• **Aim of the task**
Search the data below for "pain"; list each line that holds it.

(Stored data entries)
■ ■ ■ ■

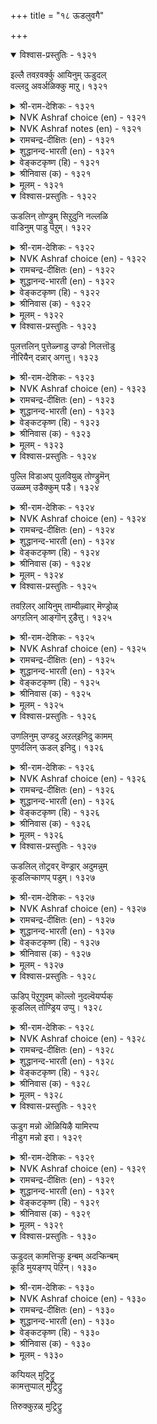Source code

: +++
title = "१८ ऊडलुवगै"

+++


<details open><summary>विश्वास-प्रस्तुतिः - १३२१</summary>

इल्लै तवऱवर्क्कु आयिनुम् ऊडुदल्  
वल्लदु अवर्अळिक्कु माऱु।       १३२१
</details>

<details><summary>श्री-राम-देशिकः - १३२१</summary>

निर्दुष्टेन प्रियेणापि विप्रलम्भो भवेद्यति ।  
तदस्मासु विशेषण प्रेमाधिक्यप्रदायकम् ॥ १३२१॥
</details>

<details><summary>NVK Ashraf choice (en) - १३२१</summary>

१३२१
Though he is not to blame, I feign sulking
To bring out the best in him.
(N.V.K. Ashraf)
</details>

<details><summary>NVK Ashraf notes (en) - १३२१</summary>

१३२१. Compare with १३०१: "Let me feign to be angry and see his pain of suffering for a while" - (N.V.K. Ashraf) 
</details>

<details><summary>रामचन्द्र-दीक्षितः (en) - १३२१</summary>

1321 illai tavaṟuavarkku āyiṉum ūṭutal  
vallatu avaraḷikkum āṟu.

1321\. Though he is guiltless, false accusations make him more attached.  
</details>

<details><summary>शुद्धानन्द-भारती (en) - १३२१</summary>

1\. இல்லை தவறவர்க்கு ஆயினும் ஊடுதல்  
வல்லது அவர்அளிக்கு மாறு.  
He is flawless; but I do pout.  
So that his loving ways show out.        1321  
</details>

<details><summary>वेङ्कटकृष्ण (हि) - १३२१</summary>

1321
यद्यपि उनकी भूल नहिं, उनका प्रणय-विधान ।  
प्रेरित करता है मुझे, करने के हित मान ॥
</details>

<details><summary>श्रीनिवास (क) - १३२१</summary>

1321. अवरल्लि दोषवॊन्दू इल्लवादरू अवरॊन्दिगॆ प्रणयद मुनिसि तोरुवुदरिन्द अवरु नन्न मेलॆ
अधिकवाद प्रीति तोरुवन्तॆ माडबल्लुदु.

</details>

<details><summary>मूलम् - १३२१</summary>

इल्लै तवऱवर्क्कु आयिनुम् ऊडुदल्  
वल्लदु अवर्अळिक्कु माऱु।       १३२१
</details>

<details open><summary>विश्वास-प्रस्तुतिः - १३२२</summary>

ऊडलिन् तोण्ड्रुम् सिऱुदुनि नल्लळि  
वाडिनुम् पाडु पॆऱुम्।       १३२२
</details>

<details><summary>श्री-राम-देशिकः - १३२२</summary>

विप्रलम्भेन सञ्जातमत्यल्पं व्ससनं भुवि ।  
नायकप्रेमविच्छेदकारकं चापि सम्मतम् ॥ १३२२॥
</details>

<details><summary>NVK Ashraf choice (en) - १३२२</summary>

१३२२
The pinpricks of sulking do not discourage
But strengthen love.
(P.S. Sundaram)
</details>

<details><summary>रामचन्द्र-दीक्षितः (en) - १३२२</summary>

1322 ūṭalil tōṉṟum ciṟutuṉi nalaḷi  
vāṭiṉum pāṭu peṟum.

1322\. The little resentment resulting from lover’s quarrels yields delight in the end, though it may for the moment seem to cause pain.  
</details>

<details><summary>शुद्धानन्द-भारती (en) - १३२२</summary>

2\. ஊடலில் தோன்றும் சிறுதுனி நல்லளி  
வாடினும் பாடு பெறும்.  
Fading first, love blooms and outlives  
The petty pricks that pouting gives.        1322  
</details>

<details><summary>वेङ्कटकृष्ण (हि) - १३२२</summary>

1322
मान जनित लघु दुःख से, यद्यपि प्रिय का प्रेम ।  
मुरझा जाता है ज़रा, फिर भी पाता क्षेम ॥
</details>

<details><summary>श्रीनिवास (क) - १३२२</summary>

1322. प्रणयद हुसि मुनिसिनिन्द काणिसिकॊळ्ळुव किरु दुःखदिन्दागि, प्रियतमन निर्मल प्रीतियु बाडिदरू
अन्त्यदल्लि अदु हिरिमॆयन्नु पडॆयुवुदु.

</details>

<details><summary>मूलम् - १३२२</summary>

ऊडलिन् तोण्ड्रुम् सिऱुदुनि नल्लळि  
वाडिनुम् पाडु पॆऱुम्।       १३२२
</details>

<details open><summary>विश्वास-प्रस्तुतिः - १३२३</summary>

पुलत्तलिन् पुत्तेळ्नाडु उण्डो निलत्तॊडु  
नीरियैन् दन्नार् अगत्तु।       १३२३
</details>

<details><summary>श्री-राम-देशिकः - १३२३</summary>

जलं भुम्यं यथा शोलष्टं तथा स्निग्धप्रियैः सह ।  
जाताद्वियोगादन्यः किं देवलोको भवेदिह ॥ १३२३॥
</details>

<details><summary>NVK Ashraf choice (en) - १३२३</summary>

१३२३
Is there a heaven higher than love’s sulk
With hearts that join like earth and water?
( Shuddhananda Bharatiar), (V.V.S. Aiyar)
</details>

<details><summary>रामचन्द्र-दीक्षितः (en) - १३२३</summary>

1323 pulattaliṉ puttēḷnāṭu uṇṭō nilattoṭu  
nīriyain taṉṉār akattu.

1323\. Is there any other heaven than the quarrel between lovers whose minds are united even as earth and water?  
</details>

<details><summary>शुद्धानन्द-भारती (en) - १३२३</summary>

3\. புலத்தலின் புத்தேள்நாடு உண்டோ நிலத்தொடு  
நீரியைந் தன்னா ரகத்து.  
Is there a heaven like sulk beneath  
Of hearts that join like water and earth?        1323  
</details>

<details><summary>वेङ्कटकृष्ण (हि) - १३२३</summary>

1323
मिट्‍टी-पानी मिलन सम, जिस प्रिय का संपर्क ।  
उनसे होते कलह से, बढ़ कर है क्या स्वर्ग ॥
</details>

<details><summary>श्रीनिवास (क) - १३२३</summary>

1323. नॆलदॊन्दिगॆ नीरु बॆरॆतिरुवन्तह प्रीतियुळ्ळ प्रियतमन बळि प्रणय कोपवन्नु तोरुवुदक्किन्त सुख
तरुव स्वर्गलोकवु बेरॆ उण्टो!

</details>

<details><summary>मूलम् - १३२३</summary>

पुलत्तलिन् पुत्तेळ्नाडु उण्डो निलत्तॊडु  
नीरियैन् दन्नार् अगत्तु।       १३२३
</details>

<details open><summary>विश्वास-प्रस्तुतिः - १३२४</summary>

पुल्लि विडाअप् पुलवियुळ् तोण्ड्रुमॆन्  
उळ्ळम् उडैक्कुम् पडै।       १३२४
</details>

<details><summary>श्री-राम-देशिकः - १३२४</summary>

दृढभाविपरिष्वङ्गहेतुविश्लेषकर्मणि ।  
मन्मनोभञ्जिका काचित् सेना सञ्जायते किल ॥ १३२४॥
</details>

<details><summary>NVK Ashraf choice (en) - १३२४</summary>

१३२४
From this prolonged pout arises the weapon
To break the defence of my heart.
(J. Narayanaswamy), (N.V.K. Ashraf)
</details>

<details><summary>रामचन्द्र-दीक्षितः (en) - १३२४</summary>

1324 pulli viṭāap pulaviyuḷ tōṉṟumeṉ  
uḷḷam uṭaikkum paṭai.

1324\. The weapon that breaks my obstinate heart lies in the quarrel itself.  
</details>

<details><summary>शुद्धानन्द-भारती (en) - १३२४</summary>

4\. புல்லி விடாஅப் புலவியுள் தோன்றுமென்  
உள்ளம் உடைக்கும் படை.  
In long pout after embrace sweet  
A weapon is up to break my heart.        1324  
</details>

<details><summary>वेङ्कटकृष्ण (हि) - १३२४</summary>

1324
मिलन साध्य कर, बिछुड़ने, देता नहिं जो मान ।  
उससे आविर्भूत हो, हृत्स्फोटक सामान ॥
</details>

<details><summary>श्रीनिवास (क) - १३२४</summary>

1324. प्रियतमनन्नु अप्पिकॊण्डु बिडदिरलु कारणवाद प्रणयद मुनिसिनल्लि नन्न हृदयवन्नु ऒडॆयबल्ल
अस्त्रवॊन्दु तोरुत्तिदॆ.

</details>

<details><summary>मूलम् - १३२४</summary>

पुल्लि विडाअप् पुलवियुळ् तोण्ड्रुमॆन्  
उळ्ळम् उडैक्कुम् पडै।       १३२४
</details>

<details open><summary>विश्वास-प्रस्तुतिः - १३२५</summary>

तवऱिलर् आयिनुम् ताम्वीऴ्वार् मॆण्ड्रोळ्  
अगऱलिन् आङ्गॊन् ऱुडैत्तु।       १३२५
</details>

<details><summary>श्री-राम-देशिकः - १३२५</summary>

अकारणं वियुक्तस्य कामिनीमृदुहस्तयोः ।  
स्पर्शभाग्यविहीनस्य हर्षः काश्चिद् भवेद् ध्रुवम् ॥ १३२५॥
</details>

<details><summary>NVK Ashraf choice (en) - १३२५</summary>

१३२५
Even for the guiltless it is a joy to forgo briefly
The shoulders from one’s clasp. *
(P.S. Sundaram)
</details>

<details><summary>रामचन्द्र-दीक्षितः (en) - १३२५</summary>

1325 tavaṟilar āyiṉum tāmvīḻvār meṉtōḷ  
akaṟaliṉ āṅkoṉṟu uṭaittu.

1325\. Though guiltless being denied, there is a pleasure in the embrace of the soft beautiful shoulders of the sweetheart.  
</details>

<details><summary>शुद्धानन्द-भारती (en) - १३२५</summary>

5\. தவறில ராயினும் தாம்வீழ்வார் மென்றோள்  
அகறலி னாங்கொன்று உடைத்து.  
Though free form faults, one feels the charms  
Of feigned release from lover's arms.        1325  
</details>

<details><summary>वेङ्कटकृष्ण (हि) - १३२५</summary>

1325
यद्यपि प्रिय निर्दोष है, मृदुल प्रिया का स्कंध ।  
छूट रहे जब मिलन से, तब है इक आनन्द ॥
</details>

<details><summary>श्रीनिवास (क) - १३२५</summary>

1325. दोषविल्लदवरागियू प्रियतमॆय मुनिसिगॆ ऎरवागि, तावु प्रीतिसुव हॆण्णुगळ मॆदुदोळुगळन्नु दूर
सरिसुवुदरल्लियू ऒण्दु रीतिय सुखवु इरुवुदु.

</details>

<details><summary>मूलम् - १३२५</summary>

तवऱिलर् आयिनुम् ताम्वीऴ्वार् मॆण्ड्रोळ्  
अगऱलिन् आङ्गॊन् ऱुडैत्तु।       १३२५
</details>

<details open><summary>विश्वास-प्रस्तुतिः - १३२६</summary>

उणलिनुम् उण्डदु अऱल्इनिदु कामम्  
पुणर्दलिन् ऊडल् इनिदु।       १३२६
</details>

<details><summary>श्री-राम-देशिकः - १३२६</summary>

कामुकस्य तु विश्लेषः संश्लेषादपि मोददः ।  
भुक्तं जीर्ण सुखं दद्यात् यथा वै भाविभोजनात् ॥ १३२६॥
</details>

<details><summary>NVK Ashraf choice (en) - १३२६</summary>

१३२६
More joyous than the meal is its digestion.
So is sulking more joyous than union.
(N.V.K. Ashraf), (V.V.S. Aiyar)
</details>

<details><summary>रामचन्द्र-दीक्षितः (en) - १३२६</summary>

1326 uṇaliṉum uṇṭatu aṟaliṉitu kāmam  
puṇartaliṉ ūṭal iṉitu.

1326\. Sweeter than eating is the pause in the process. Likewise misunderstanding by lovers affords more joy than union itself.  
</details>

<details><summary>शुद्धानन्द-भारती (en) - १३२६</summary>

6\. உணலினும் உண்டது அறல்இனிது காமம்  
புணர்தலின் ஊடல் இனிது.  
Sweeter than meal is digestion  
And sulk in love than union.        1326  
</details>

<details><summary>वेङ्कटकृष्ण (हि) - १३२६</summary>

1326
खाने से, खाया हुआ, पचना सुखकर जान ।  
काम-भोग हित मिलन से, अधिक सुखद है मान ॥
</details>

<details><summary>श्रीनिवास (क) - १३२६</summary>

1326. मेलॆ मेलॆ ऊट माडुवुदक्किन्तॆ, उण्डुदन्नु अरगिसिकॊळ्ळुवुदु सुख तरुवुदु; (अदरन्तॆ) प्रेमदल्लि
कूडि मत्तॆ मत्तॆ सुखिसुवुदक्किन्त, प्रेमद मुनिसे कामक्कॆ मिगिलाद सुख कॊडुवुदु.

</details>

<details><summary>मूलम् - १३२६</summary>

उणलिनुम् उण्डदु अऱल्इनिदु कामम्  
पुणर्दलिन् ऊडल् इनिदु।       १३२६
</details>

<details open><summary>विश्वास-प्रस्तुतिः - १३२७</summary>

ऊडलिल् तोट्रवर् वॆण्ड्रार् अदुमन्नुम्  
कूडलिऱ्काणप् पडुम्।       १३२७
</details>

<details><summary>श्री-राम-देशिकः - १३२७</summary>

पराजितो विप्रलम्भे यः स्यान म विजयी मतः ।  
भाविसंश्लेषवेलायां तत्त्वमेतत् स्फुटं भवेत् ॥ १३२७॥
</details>

<details><summary>NVK Ashraf choice (en) - १३२७</summary>

१३२७
In lovers' quarrels the loser wins,
As shown when they make up.
(P.S. Sundaram)
</details>

<details><summary>रामचन्द्र-दीक्षितः (en) - १३२७</summary>

1327 ūṭalil tōṟṟavar veṉṟār atumaṉṉum  
kūṭalil kāṇap paṭum.

1327\. In a lovers’ quarrel, the vanquished becomes the victor; this is revealed when they reunite.  
</details>

<details><summary>शुद्धानन्द-भारती (en) - १३२७</summary>

7\. ஊடலில் தோற்றவர் வென்றார் அதுமன்னும்  
கூடலில் காணப் படும்.  
The yielder wins in lover's pout  
Reunited joy brings it out.        1327  
</details>

<details><summary>वेङ्कटकृष्ण (हि) - १३२७</summary>

1327
प्रणय-कलह में जो विजित, उसे रहा जय योग ।  
वह तो जाना जायगा, जब होगा संयोग ॥
</details>

<details><summary>श्रीनिवास (क) - १३२७</summary>

1327. प्रनय कलहदल्लि सोतवरे गॆद्दवरु; अदु निश्चयवागि मुनिसु तीरद मेलॆ कूडि आनन्दिसुवुदरल्लि
व्यक्तवागुवुदु.

</details>

<details><summary>मूलम् - १३२७</summary>

ऊडलिल् तोट्रवर् वॆण्ड्रार् अदुमन्नुम्  
कूडलिऱ्काणप् पडुम्।       १३२७
</details>

<details open><summary>विश्वास-प्रस्तुतिः - १३२८</summary>

ऊडिप् पॆऱुगुवम् कॊल्लो नुदल्वॆयर्प्पक्  
कूडलिल् तोण्ड्रिय उप्पु।       १३२८
</details>

<details><summary>श्री-राम-देशिकः - १३२८</summary>

भालस्वेदकरं भोग कृत्वा या सुखमन्वभूत् ।  
वियुज्यानया सुख तद्वत् किमह प्राप्नुयां पुनः ॥ १३२८॥
</details>

<details><summary>NVK Ashraf choice (en) - १३२८</summary>

१३२८
Will she sulk again to bring back the pleasure
Of that union drenched in sweat? *
(K. Kannan)
</details>

<details><summary>रामचन्द्र-दीक्षितः (en) - १३२८</summary>

1328 ūṭip peṟukuvam kollō nutalveyarppak  
kūṭalil tōṉṟiya uppu.

1328\. Am I likely to gain, after a friendly quarrel, the delight now experienced in the union with her moistened forehead?  
</details>

<details><summary>शुद्धानन्द-भारती (en) - १३२८</summary>

8\. ஊடிப் பெறுகுவங் கொல்லோ நுதல்வெயர்ப்பக்  
கூடலில் தோன்றிய உப்பு.  
Shall not our pouting again give  
The dew-browed joy of joint love?        1328  
</details>

<details><summary>वेङ्कटकृष्ण (हि) - १३२८</summary>

1328
स्वेद-जनक सुललाट पर, मिलन जन्य आनन्द ।  
प्रणय-कलह कर क्या मिले, फिर वह हमें अमन्द ॥
</details>

<details><summary>श्रीनिवास (क) - १३२८</summary>

1328. अवळ नॊसलु बॆवरुवन्तॆ कूडि, आ काम सुखवन्नु इन्नॊम्मॆ अवळ प्रणयद मुनिसल्लिरुवाग पडॆदु
आनन्दिसुवॆनल्लवॆ?

</details>

<details><summary>मूलम् - १३२८</summary>

ऊडिप् पॆऱुगुवम् कॊल्लो नुदल्वॆयर्प्पक्  
कूडलिल् तोण्ड्रिय उप्पु।       १३२८
</details>

<details open><summary>विश्वास-प्रस्तुतिः - १३२९</summary>

ऊडुग मन्नो ऒळियिऴै यामिरप्प  
नीडुग मन्नो इरा।       १३२९
</details>

<details><summary>श्री-राम-देशिकः - १३२९</summary>

विप्रलम्भं पुनः शोभायुतेयं कुरुतात् प्रिया ।  
संप्रार्थ्य ?त् कोपशान्त्यै मम रात्रिर्विवर्धताम् ॥ १३२९॥
</details>

<details><summary>NVK Ashraf choice (en) - १३२९</summary>

१३२९
May the bright-jewel sulk,
And may the night be prolonged for me to implore her! *
(W.H. Drew and J. Lazarus)
</details>

<details><summary>रामचन्द्र-दीक्षितः (en) - १३२९</summary>

1329 ūṭuka maṉṉō oḷiyiḻai yāmirappa  
nīṭuka maṉṉō irā.

1329\. May the jewelled lady-love go on quarrelling; may also the night be long enough to conciliate her!  
</details>

<details><summary>शुद्धानन्द-भारती (en) - १३२९</summary>

9\. ஊடுக மன்னோ ஒளியிழை யாம்இரப்ப  
நீடுக மன்னோ இரா.  
Sulk on O belle of shining jewels!  
Prolong O night! our delight swells!        1329  
</details>

<details><summary>वेङ्कटकृष्ण (हि) - १३२९</summary>

1329
रत्नाभरण सजी प्रिया, करे और भी मान ।  
करें मनौती हम यथा, बढ़े रात्रि का मान ॥
</details>

<details><summary>श्रीनिवास (क) - १३२९</summary>

1329. आ चॆलुविन बॆडगुगाति इन्नू प्रणय मुनिसन्नु तोरुववळागलि! नानु अवळ मुनिसन्नु तणिसुवन्तॆ
बेडिकॊळ्ळलु, रात्रि कालवु मत्तष्टु दीर्घवागलि.

</details>

<details><summary>मूलम् - १३२९</summary>

ऊडुग मन्नो ऒळियिऴै यामिरप्प  
नीडुग मन्नो इरा।       १३२९
</details>

<details open><summary>विश्वास-प्रस्तुतिः - १३३०</summary>

ऊडुदल् कामत्तिऱ्कु इन्बम् अदऱ्किन्बम्  
कूडि मुयङ्गप् पॆऱिन्।       १३३०
</details>

<details><summary>श्री-राम-देशिकः - १३३०</summary>

विप्रलम्भात् कामभोगः सुख प्राप्नोति भूतले ।  
ततो जाताच्च संश्लेषात् विप्रलम्भः सुखं व्रजेत् ॥ १३३०॥
</details>

<details><summary>NVK Ashraf choice (en) - १३३०</summary>

१३३०
The joy of love lies in sulking, for that joy is realized
While embracing in union.
(N.V.K. Ashraf)
</details>

<details><summary>रामचन्द्र-दीक्षितः (en) - १३३०</summary>

1330 ūṭutal kāmattiṟku iṉpam ataṟkuiṉpam  
kūṭi muyaṅkap peṟiṉ.

1330\. The delight of love is the lovers’ quarrel; greater delight is the loving reunion.  
</details>

<details><summary>शुद्धानन्द-भारती (en) - १३३०</summary>

10\. ஊடுதல் காமத்திற்கு இன்பம் அதற்கின்பம்  
கூடி முயங்கப் பெறின்.  
Bouderie is lovers' delight  
Its delight grows when they unite        1330  
</details>

<details><summary>वेङ्कटकृष्ण (हि) - १३३०</summary>

1330
रहा काम का मधुर रस, प्रणय-कलह अवगाह ।  
फिर उसका है मधुर रस, मधुर मिलन सोत्साह ॥
</details>

<details><summary>श्रीनिवास (क) - १३३०</summary>

1330. प्रणयद मुनिसु प्रेमक्कॆ सॊगसु; मुनिसु तीरद मेलॆ कूडि अप्पिकॊण्डरॆ आ मुनिसिन सॊगसिगू मिगिलु.
</details>

<details><summary>मूलम् - १३३०</summary>

ऊडुदल् कामत्तिऱ्कु इन्बम् अदऱ्किन्बम्  
कूडि मुयङ्गप् पॆऱिन्।       १३३०
</details>

कऱ्पियल् मुट्रिट्रु  
कामत्तुप्पाल् मुट्रिट्रु  

तिरुक्कुऱळ् मुट्रिट्रु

■ ■ ■ ■

• **Response to the exercise**
१३२१. Compare with १३०१: "Let me feign to be angry and see his pain of suffering for a while" - (N.V.K. Ashraf) 
1322\. The little resentment resulting from lover’s quarrels yields delight in the end, though it may for the moment seem to cause pain.  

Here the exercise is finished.